§ ACTIVITY
Check every line of the entries for the string "field" and return the ones that contain it.

[[ EXTRACTED DATA open ]]

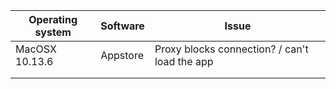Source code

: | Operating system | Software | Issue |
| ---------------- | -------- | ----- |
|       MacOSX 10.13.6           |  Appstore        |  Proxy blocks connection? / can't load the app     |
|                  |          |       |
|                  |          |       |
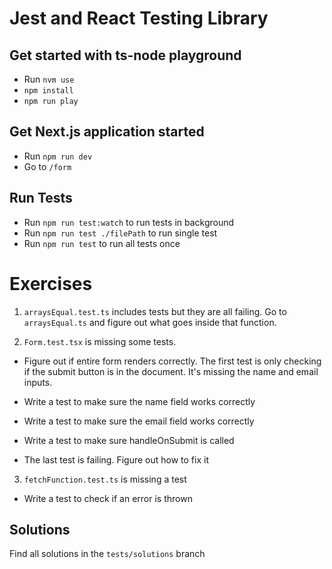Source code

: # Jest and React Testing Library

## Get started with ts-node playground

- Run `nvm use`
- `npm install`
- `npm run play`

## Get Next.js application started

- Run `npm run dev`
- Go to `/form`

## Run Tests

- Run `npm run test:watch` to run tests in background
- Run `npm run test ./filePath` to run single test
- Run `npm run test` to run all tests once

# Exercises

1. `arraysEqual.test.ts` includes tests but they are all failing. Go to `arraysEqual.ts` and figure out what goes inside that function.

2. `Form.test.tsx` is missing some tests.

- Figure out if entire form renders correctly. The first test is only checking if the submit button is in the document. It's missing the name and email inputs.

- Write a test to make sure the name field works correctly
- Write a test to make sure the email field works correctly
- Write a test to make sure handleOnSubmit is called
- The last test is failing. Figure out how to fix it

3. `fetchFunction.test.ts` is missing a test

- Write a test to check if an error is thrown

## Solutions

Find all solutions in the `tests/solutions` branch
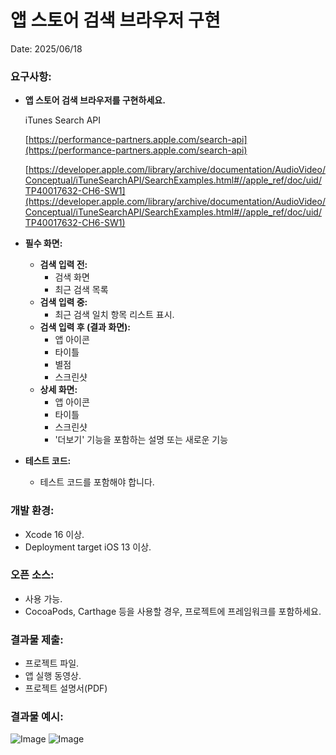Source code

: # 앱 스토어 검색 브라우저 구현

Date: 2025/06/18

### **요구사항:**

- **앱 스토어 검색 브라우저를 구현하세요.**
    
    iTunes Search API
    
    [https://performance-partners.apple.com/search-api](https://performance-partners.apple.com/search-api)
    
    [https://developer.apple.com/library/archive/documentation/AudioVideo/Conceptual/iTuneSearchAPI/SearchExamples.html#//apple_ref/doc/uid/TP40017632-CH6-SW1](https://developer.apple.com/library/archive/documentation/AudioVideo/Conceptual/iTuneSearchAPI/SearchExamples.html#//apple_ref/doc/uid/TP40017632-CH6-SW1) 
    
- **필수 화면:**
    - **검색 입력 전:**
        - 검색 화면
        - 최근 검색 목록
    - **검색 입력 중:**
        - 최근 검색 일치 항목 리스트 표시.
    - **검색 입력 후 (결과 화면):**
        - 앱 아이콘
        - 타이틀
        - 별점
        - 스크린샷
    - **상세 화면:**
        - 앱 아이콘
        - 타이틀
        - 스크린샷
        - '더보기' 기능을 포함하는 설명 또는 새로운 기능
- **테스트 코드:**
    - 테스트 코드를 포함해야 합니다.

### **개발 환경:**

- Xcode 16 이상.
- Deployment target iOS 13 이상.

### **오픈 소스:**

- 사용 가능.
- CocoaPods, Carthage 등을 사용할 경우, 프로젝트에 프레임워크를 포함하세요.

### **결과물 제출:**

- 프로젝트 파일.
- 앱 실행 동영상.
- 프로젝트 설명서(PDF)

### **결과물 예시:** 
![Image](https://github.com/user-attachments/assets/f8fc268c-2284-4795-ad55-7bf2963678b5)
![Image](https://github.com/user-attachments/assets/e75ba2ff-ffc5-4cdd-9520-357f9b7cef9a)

[[ EXTRACTED DATA closed ]]
[[ EXTRACTED DATA open ]]

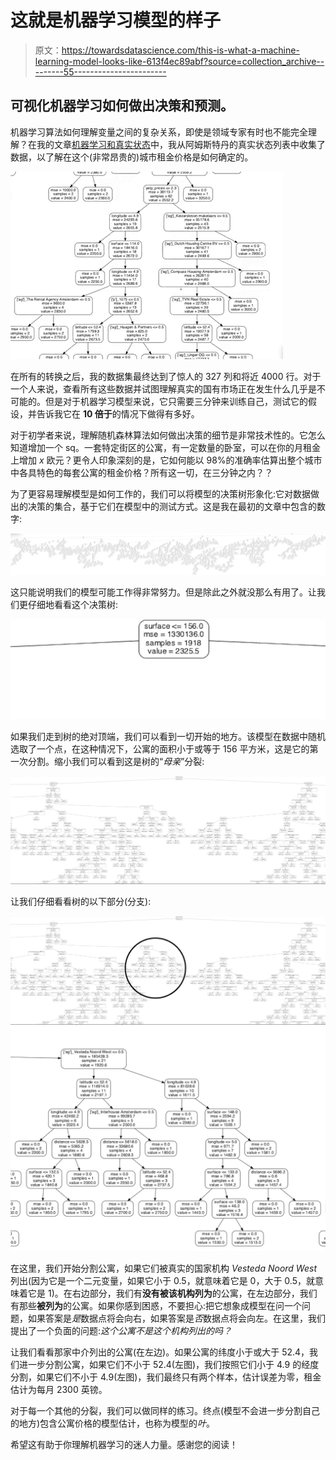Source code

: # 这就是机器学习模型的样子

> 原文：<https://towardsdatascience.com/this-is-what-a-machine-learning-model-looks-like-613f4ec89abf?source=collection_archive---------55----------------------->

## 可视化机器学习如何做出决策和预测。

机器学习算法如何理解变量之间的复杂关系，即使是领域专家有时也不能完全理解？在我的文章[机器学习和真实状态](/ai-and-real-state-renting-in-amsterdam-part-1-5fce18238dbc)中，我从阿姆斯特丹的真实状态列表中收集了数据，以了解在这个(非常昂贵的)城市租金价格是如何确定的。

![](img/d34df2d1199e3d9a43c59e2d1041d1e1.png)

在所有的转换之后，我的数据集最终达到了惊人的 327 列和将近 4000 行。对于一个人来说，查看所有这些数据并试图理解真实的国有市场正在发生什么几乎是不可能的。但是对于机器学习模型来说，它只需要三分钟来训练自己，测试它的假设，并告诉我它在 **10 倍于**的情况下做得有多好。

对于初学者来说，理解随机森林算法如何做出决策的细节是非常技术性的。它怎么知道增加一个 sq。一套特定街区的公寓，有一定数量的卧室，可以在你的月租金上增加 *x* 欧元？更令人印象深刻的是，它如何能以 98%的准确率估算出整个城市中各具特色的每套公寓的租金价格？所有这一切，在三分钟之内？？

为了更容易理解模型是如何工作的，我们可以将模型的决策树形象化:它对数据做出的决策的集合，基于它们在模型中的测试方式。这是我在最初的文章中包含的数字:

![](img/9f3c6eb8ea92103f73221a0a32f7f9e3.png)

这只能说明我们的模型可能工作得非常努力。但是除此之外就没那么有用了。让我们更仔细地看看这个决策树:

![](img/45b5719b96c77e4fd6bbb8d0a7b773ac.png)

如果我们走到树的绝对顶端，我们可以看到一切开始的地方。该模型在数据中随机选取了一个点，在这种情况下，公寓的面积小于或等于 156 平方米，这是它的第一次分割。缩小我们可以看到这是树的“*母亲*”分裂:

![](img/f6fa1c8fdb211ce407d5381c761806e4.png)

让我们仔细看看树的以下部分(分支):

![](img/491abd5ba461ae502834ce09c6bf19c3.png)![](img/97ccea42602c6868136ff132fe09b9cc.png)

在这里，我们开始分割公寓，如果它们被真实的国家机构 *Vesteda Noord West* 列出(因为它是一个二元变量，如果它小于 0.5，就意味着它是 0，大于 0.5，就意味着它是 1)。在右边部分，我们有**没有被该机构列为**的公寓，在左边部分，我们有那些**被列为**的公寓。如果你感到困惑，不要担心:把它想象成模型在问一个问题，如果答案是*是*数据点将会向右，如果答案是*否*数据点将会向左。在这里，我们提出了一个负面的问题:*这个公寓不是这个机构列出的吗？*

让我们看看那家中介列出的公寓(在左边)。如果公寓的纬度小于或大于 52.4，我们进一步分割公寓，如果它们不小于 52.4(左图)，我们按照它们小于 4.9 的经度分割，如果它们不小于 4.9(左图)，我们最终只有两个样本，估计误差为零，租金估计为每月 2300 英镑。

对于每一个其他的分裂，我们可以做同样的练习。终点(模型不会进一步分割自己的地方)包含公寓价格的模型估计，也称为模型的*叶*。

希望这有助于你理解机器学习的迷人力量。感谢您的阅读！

[[ EXTRACTED DATA closed ]]

§ WRITTEN REPLY
- Write a test to make sure the name field works correctly
- Write a test to make sure the email field works correctly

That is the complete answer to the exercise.